--- RECORD EXCERPTS Enclosed Below ---
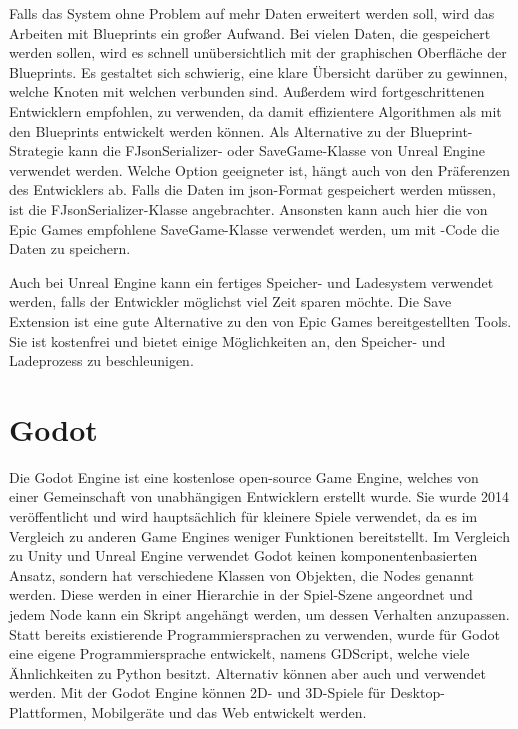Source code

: Falls das System ohne Problem auf mehr Daten erweitert werden soll, wird das Arbeiten mit Blueprints ein großer Aufwand. Bei vielen Daten, die gespeichert werden sollen, wird es schnell unübersichtlich mit der graphischen Oberfläche der Blueprints. Es gestaltet sich schwierig, eine klare Übersicht darüber zu gewinnen, welche Knoten mit welchen verbunden sind. Außerdem wird fortgeschrittenen Entwicklern empfohlen, \cpp{} zu verwenden, da damit effizientere Algorithmen als mit den Blueprints entwickelt werden können.\cite{epicgamesComparingBlueprints} Als Alternative zu der Blueprint-Strategie kann die FJsonSerializer- oder SaveGame-Klasse von Unreal Engine verwendet werden. Welche Option geeigneter ist, hängt auch von den Präferenzen des Entwicklers ab. Falls die Daten im \ac{json}-Format gespeichert werden müssen, ist die FJsonSerializer-Klasse angebrachter. Ansonsten kann auch hier die von Epic Games empfohlene SaveGame-Klasse verwendet werden, um mit \cpp{}-Code die Daten zu speichern.

Auch bei Unreal Engine kann ein fertiges Speicher- und Ladesystem verwendet werden, falls der Entwickler möglichst viel Zeit sparen möchte. Die Save Extension ist eine gute Alternative zu den von Epic Games bereitgestellten Tools. Sie ist kostenfrei und bietet einige Möglichkeiten an, den Speicher- und Ladeprozess zu beschleunigen. 



\section{Godot}
Die Godot Engine ist eine kostenlose open-source Game Engine, welches von einer Gemeinschaft von unabhängigen Entwicklern erstellt wurde. Sie wurde 2014 veröffentlicht und wird hauptsächlich für kleinere Spiele verwendet, da es im Vergleich zu anderen Game Engines weniger Funktionen bereitstellt. Im Vergleich zu Unity und Unreal Engine verwendet Godot keinen komponentenbasierten Ansatz, sondern hat verschiedene Klassen von Objekten, die Nodes genannt werden. Diese werden in einer Hierarchie in der Spiel-Szene angeordnet und jedem Node kann ein Skript angehängt werden, um dessen Verhalten anzupassen. Statt bereits existierende Programmiersprachen zu verwenden, wurde für Godot eine eigene Programmiersprache entwickelt, namens GDScript, welche viele Ähnlichkeiten zu Python besitzt. Alternativ können aber auch \csharp{} und \cpp{} verwendet werden. Mit der Godot Engine können 2D- und 3D-Spiele für Desktop-Plattformen, Mobilgeräte und das Web entwickelt werden.\cite{salmela2022game}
--- End of Enclosed RECORD EXCERPTS ---
#### [TASK STATEMENT]
What lines above contain "Godot"? Copy them out.

#### [TASK RESPONSE]
\section{Godot}
Die Godot Engine ist eine kostenlose open-source Game Engine, welches von einer Gemeinschaft von unabhängigen Entwicklern erstellt wurde. Sie wurde 2014 veröffentlicht und wird hauptsächlich für kleinere Spiele verwendet, da es im Vergleich zu anderen Game Engines weniger Funktionen bereitstellt. Im Vergleich zu Unity und Unreal Engine verwendet Godot keinen komponentenbasierten Ansatz, sondern hat verschiedene Klassen von Objekten, die Nodes genannt werden. Diese werden in einer Hierarchie in der Spiel-Szene angeordnet und jedem Node kann ein Skript angehängt werden, um dessen Verhalten anzupassen. Statt bereits existierende Programmiersprachen zu verwenden, wurde für Godot eine eigene Programmiersprache entwickelt, namens GDScript, welche viele Ähnlichkeiten zu Python besitzt. Alternativ können aber auch \csharp{} und \cpp{} verwendet werden. Mit der Godot Engine können 2D- und 3D-Spiele für Desktop-Plattformen, Mobilgeräte und das Web entwickelt werden.\cite{salmela2022game}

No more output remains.